### Task brief
Filter the listing below down to the lines holding the word "https", and copy those lines.

### Data for this exercise

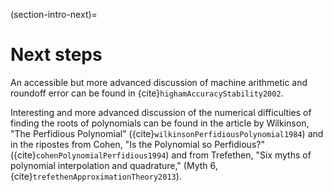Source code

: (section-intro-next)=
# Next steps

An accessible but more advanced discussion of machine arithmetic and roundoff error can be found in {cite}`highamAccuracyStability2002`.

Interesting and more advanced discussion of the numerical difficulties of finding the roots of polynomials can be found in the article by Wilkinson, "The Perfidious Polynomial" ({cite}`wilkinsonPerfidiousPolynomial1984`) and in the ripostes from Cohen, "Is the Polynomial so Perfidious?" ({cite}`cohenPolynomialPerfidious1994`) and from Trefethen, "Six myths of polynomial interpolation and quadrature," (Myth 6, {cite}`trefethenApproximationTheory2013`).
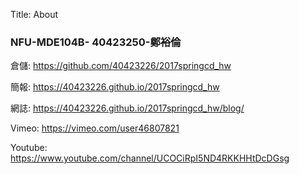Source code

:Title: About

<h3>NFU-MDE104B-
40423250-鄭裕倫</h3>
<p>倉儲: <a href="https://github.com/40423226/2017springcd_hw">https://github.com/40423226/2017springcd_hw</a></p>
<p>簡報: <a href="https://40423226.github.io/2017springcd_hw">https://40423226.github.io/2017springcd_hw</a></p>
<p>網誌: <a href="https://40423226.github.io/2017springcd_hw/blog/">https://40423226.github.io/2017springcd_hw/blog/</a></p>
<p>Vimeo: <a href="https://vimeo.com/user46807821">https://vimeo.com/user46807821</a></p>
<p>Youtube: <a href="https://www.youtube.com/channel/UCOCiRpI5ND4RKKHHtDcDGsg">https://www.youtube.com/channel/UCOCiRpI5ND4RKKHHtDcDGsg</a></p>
--
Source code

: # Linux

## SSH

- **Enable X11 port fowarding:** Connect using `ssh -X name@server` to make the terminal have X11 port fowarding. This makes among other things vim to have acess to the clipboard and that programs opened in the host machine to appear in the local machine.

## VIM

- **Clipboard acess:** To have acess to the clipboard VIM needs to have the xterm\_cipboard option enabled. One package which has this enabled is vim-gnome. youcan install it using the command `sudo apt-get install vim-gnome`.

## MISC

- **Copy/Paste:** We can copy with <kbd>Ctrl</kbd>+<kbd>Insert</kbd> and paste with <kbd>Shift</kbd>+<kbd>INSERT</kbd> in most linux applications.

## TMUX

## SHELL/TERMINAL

### Task response
<p>倉儲: <a href="https://github.com/40423226/2017springcd_hw">https://github.com/40423226/2017springcd_hw</a></p>
<p>簡報: <a href="https://40423226.github.io/2017springcd_hw">https://40423226.github.io/2017springcd_hw</a></p>
<p>網誌: <a href="https://40423226.github.io/2017springcd_hw/blog/">https://40423226.github.io/2017springcd_hw/blog/</a></p>
<p>Vimeo: <a href="https://vimeo.com/user46807821">https://vimeo.com/user46807821</a></p>
<p>Youtube: <a href="https://www.youtube.com/channel/UCOCiRpI5ND4RKKHHtDcDGsg">https://www.youtube.com/channel/UCOCiRpI5ND4RKKHHtDcDGsg</a></p>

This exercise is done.